It may be asserted that almost every known method of desulphurization was examined and experimented upon on a large scale. Gas firing was exclusively used on certain classes of ores for several years with considerable success, and revolving furnaces of the Brückner type—gas fired—were also tried. Although varying degrees of success were obtained, no really great progress was made in actual desulphurization; methods were cheapened and larger quantities handled at a time, but the final product—whether sintered or in a pulverulent state—seldom averaged much under 5 per cent. sulphur, while the days of the old “gray slags” (1 per cent. to 2 per cent. sulphur) from the reverberatories totally disappeared, together with the class of ores which produced them.

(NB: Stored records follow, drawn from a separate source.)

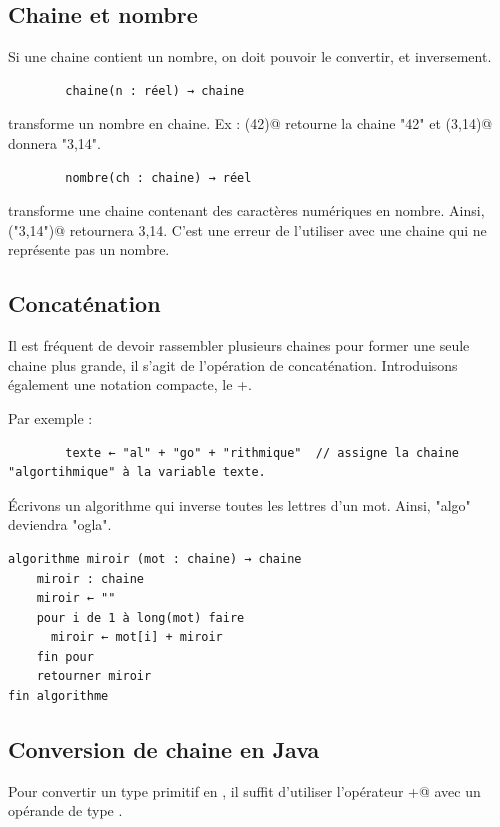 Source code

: \documentclass[11pt,a4paper]{article}
\begin{document}
            \par
        \subsection{Chaine et nombre}
		    Si une chaine contient un nombre, on doit pouvoir le convertir, et inversement.
		  
            \par
        \begin{verbatim}
        chaine(n : réel) → chaine
      \end{verbatim}
        transforme un nombre en chaine.
        Ex : \verb@chaine(42)@ retourne la chaine "42" et 
        \verb@chaine(3,14)@ donnera "3,14".
      
            \par
        \begin{verbatim}
        nombre(ch : chaine) → réel
      \end{verbatim}
        transforme une chaine contenant des caract\`eres num\'eriques en nombre. 
        Ainsi, \verb@nombre("3,14")@ retournera 3,14. 
        C'est une erreur de l'utiliser avec une chaine qui ne repr\'esente pas un nombre.
      
            \par
        \subsection{Concat\'enation}
		    Il est fr\'equent de devoir rassembler plusieurs chaines pour former une seule chaine plus
        grande, il s'agit de l'op\'eration de concat\'enation. Introduisons \'egalement une notation
        compacte, le +. 
      
            \par
        Par exemple :
            \par
        \begin{verbatim}
        texte ← "al" + "go" + "rithmique"  // assigne la chaine "algortihmique" à la variable texte.
      \end{verbatim}
        \'Ecrivons un algorithme qui inverse toutes les lettres d'un mot. 
        Ainsi, "algo" deviendra "ogla".
      
            \par
        \begin{verbatim}
algorithme miroir (mot : chaine) → chaine
    miroir : chaine
    miroir ← ""
    pour i de 1 à long(mot) faire
      miroir ← mot[i] + miroir
    fin pour
    retourner miroir
fin algorithme      
      \end{verbatim}\subsection{Conversion de chaine en Java}
		    Pour convertir un type primitif en \verb@String@, 
		    il suffit d'utiliser l'op\'erateur \verb@+@ 
		    avec un op\'erande de type \verb@String@.
      
\end{document}
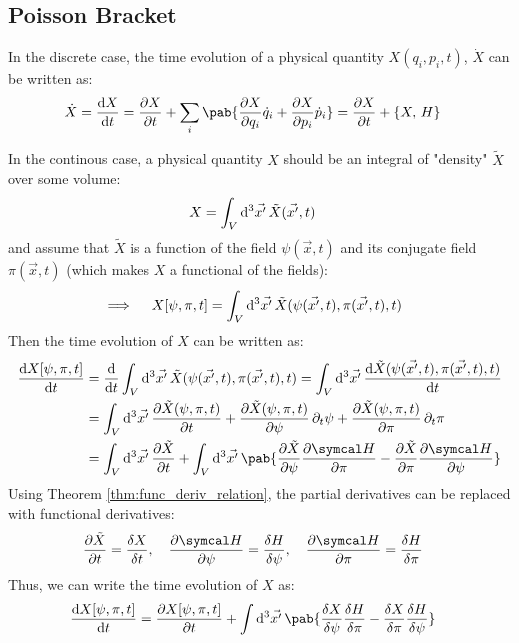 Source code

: \subsection{Poisson Bracket}
In the discrete case, the time evolution of a physical quantity $X(q_i, p_i, t)$, $\dot{X}$ can be written as:
\begin{align}
  \dot{X} =  \odv{X}{t} & =\pdv{X}{t} + \sum_i \pab{\pdv{X}{q_i} \dot{q}_i + \pdv{X}{p_i} \dot{p}_i} = \pdv{X}{t} + \pobra{X}{H}
\end{align}

In the continous case, a physical quantity $X$ should be an integral of "density" $\tilde{X}$ over some volume:
\begin{align}
  X & = \int_V \odif[3]{\vec{x'}} \, \tilde{X}(\vec{x'}, t)
\end{align}
and assume that $\tilde{X}$ is a function of the field $\psi(\vec{x}, t)$ and its conjugate field $\pi(\vec{x}, t)$ (which makes $X$ a functional of the fields):
\begin{align}
  \implies \quad X[\psi, \pi, t] & = \int_V \odif[3]{\vec{x'}} \, \tilde{X}(\psi(\vec{x'}, t), \pi(\vec{x'}, t), t)
\end{align}
Then the time evolution of $X$ can be written as:
\begin{align}
  \odv{X[\psi, \pi, t]}{t}
   & = \odv{}{t} \int_V \odif[3]{\vec{x'}} \, \tilde{X}(\psi(\vec{x'}, t), \pi(\vec{x'}, t), t) = \int_V \odif[3]{\vec{x'}} \, \odv{\tilde{X}(\psi(\vec{x'}, t), \pi(\vec{x'}, t), t)}{t} \\
   & = \int_V \odif[3]{\vec{x'}} \, \pdv{\tilde{X}(\psi, \pi, t)}{t}
  + \pdv{\tilde{X}(\psi, \pi, t)}{\psi} \pdif{t} \psi
  + \pdv{\tilde{X}(\psi, \pi, t)}{\pi} \pdif{t} \pi                                                                                                                                       \\
   & = \int_V \odif[3]{\vec{x'}} \, \pdv{\tilde{X}}{t}
  + \int_V \odif[3]{\vec{x'}} \, \pab{\pdv{\tilde{X}}{\psi} \pdv{\hami}{\pi} - \pdv{\tilde{X}}{\pi} \pdv{\hami}{\psi}}
\end{align}
Using Theorem \ref{thm:func_deriv_relation}, the partial derivatives can be replaced with functional derivatives:
\begin{align}
  \pdv{\tilde{X}}{t} & = \fdv{X}{t}, \quad \pdv{\hami}{\psi} = \fdv{H}{\psi}, \quad \pdv{\hami}{\pi} = \fdv{H}{\pi}
\end{align}
Thus, we can write the time evolution of $X$ as:
\begin{align}
  \odv{X[\psi, \pi, t]}{t}
   & = \pdv{X[\psi, \pi, t]}{t} + \int \odif[3]{\vec{x'}} \, \pab{\fdv{X}{\psi} \fdv{H}{\pi} - \fdv{X}{\pi} \fdv{H}{\psi}}
\end{align}
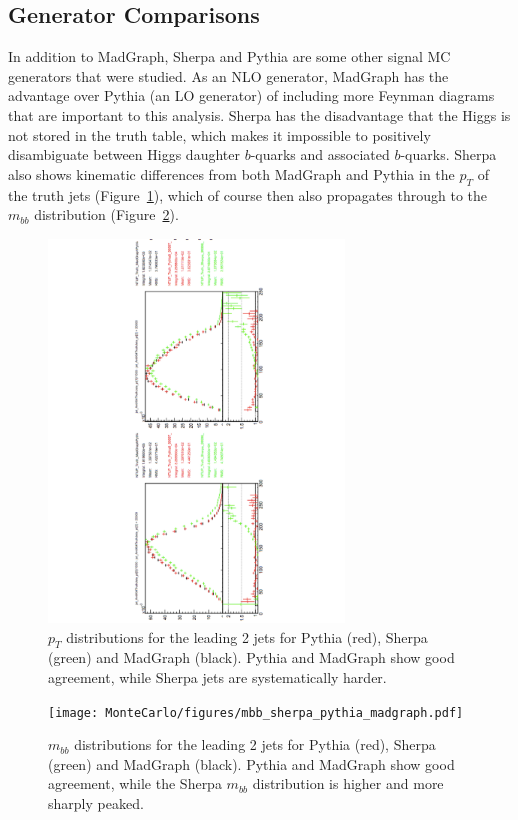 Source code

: \subsection{Generator Comparisons}
In addition to MadGraph, Sherpa and Pythia are some other signal MC generators that 
were studied.  As an NLO generator, MadGraph has the advantage over Pythia (an LO generator) of including
more Feynman diagrams that are important to this analysis.  Sherpa has the disadvantage that
the Higgs is not stored in the truth table, which makes it impossible to positively
disambiguate between Higgs daughter $b$-quarks and associated $b$-quarks.  Sherpa
also shows kinematic differences from both MadGraph and Pythia in the $p_T$ of the truth
jets (Figure~\ref{fig:sig_gen_compare}), which of course then also propagates through to the $m_{bb}$ distribution
(Figure~\ref{fig:mbb_sherpa_pythia_madgraph}).


\begin{figure}
  \center
  \includegraphics[width=0.7\textwidth, angle=270]{MonteCarlo/figures/sig_gen_compare.pdf}
  \caption{$p_T$ distributions for the leading 2 jets for Pythia (red), Sherpa (green) and MadGraph (black).  
  Pythia and MadGraph show good agreement, while Sherpa jets are systematically harder.  \label{fig:sig_gen_compare}}
\end{figure}
\begin{figure}
  \center
  \texttt{[image: MonteCarlo/figures/mbb\_sherpa\_pythia\_madgraph.pdf]}
  \caption{$m_{bb}$ distributions for the leading 2 jets for Pythia (red), Sherpa (green) and MadGraph (black).  
  Pythia and MadGraph show good agreement, while the Sherpa $m_{bb}$ distribution is higher and more sharply peaked. \label{fig:mbb_sherpa_pythia_madgraph}}
\end{figure}

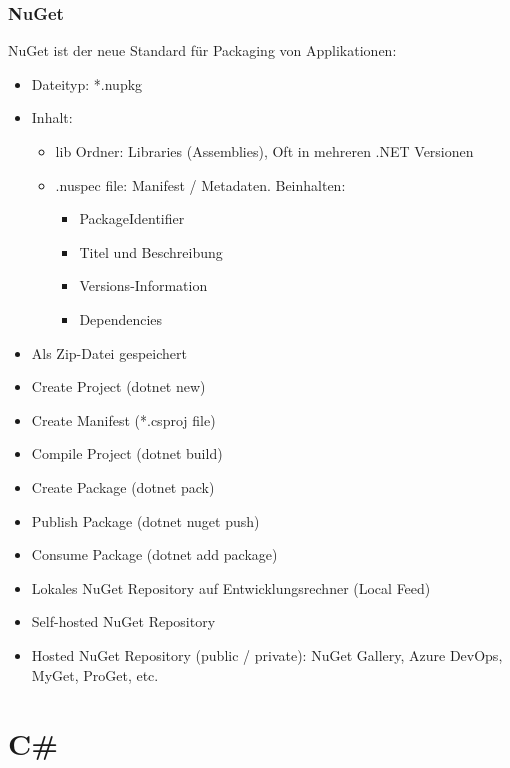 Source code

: \begin{multicols*}{2}
\subsubsection{NuGet}
NuGet ist der neue Standard für Packaging von Applikationen:
\begin{itemize}
    \item Dateityp: *.nupkg
    \item Inhalt:
    \begin{itemize}
        \item lib Ordner: Libraries (Assemblies), Oft in mehreren .NET Versionen
        \item .nuspec file: Manifest / Metadaten. Beinhalten:
        \begin{itemize}
            \item PackageIdentifier
            \item Titel und Beschreibung
            \item Versions-Information
            \item Dependencies
        \end{itemize}
    \end{itemize}
    \item Als Zip-Datei gespeichert
\end{itemize}
\vspace*{2mm}
\begin{itemize}
    \item Create Project (dotnet new)
    \item Create Manifest (*.csproj file)
    \item Compile Project (dotnet build)
    \item Create Package (dotnet pack)
    \item Publish Package (dotnet nuget push)
    \item Consume Package (dotnet add package)
\end{itemize}
\begin{itemize}
    \item Lokales NuGet Repository auf Entwicklungsrechner (Local Feed)
    \item Self-hosted NuGet Repository
    \item Hosted NuGet Repository (public / private): NuGet Gallery, Azure DevOps, MyGet, ProGet, etc.
\end{itemize}


\section{C\#}

\end{multicols*}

During the long period of these experiments in desulphurization various facts were established:

(1) That sulphide of lead—especially in a pulverulent state—could not be desulphurized in the same way as other sulphides, such as sulphides of iron, copper, zinc, etc., because if roasted in a mechanical furnace the temperature had to be kept low enough to avoid premature sintering, which would choke the stirrers and cause trouble by the ore clogging on the sides and bottom of the furnace. If, however, the ore was roasted in a “dry state” at low temperature, a great deal of sulphur remained in the product as sulphate of lead, which was as bad for the subsequent blast-furnace work as the sulphide of lead itself. When air was pressed through molten galena—in the same way as through molten copper matte—a very heavy volatilization of lead took place, while portions of it were reduced to metal or were contained as sulphide in the molten matte, so that a good product was not obtained.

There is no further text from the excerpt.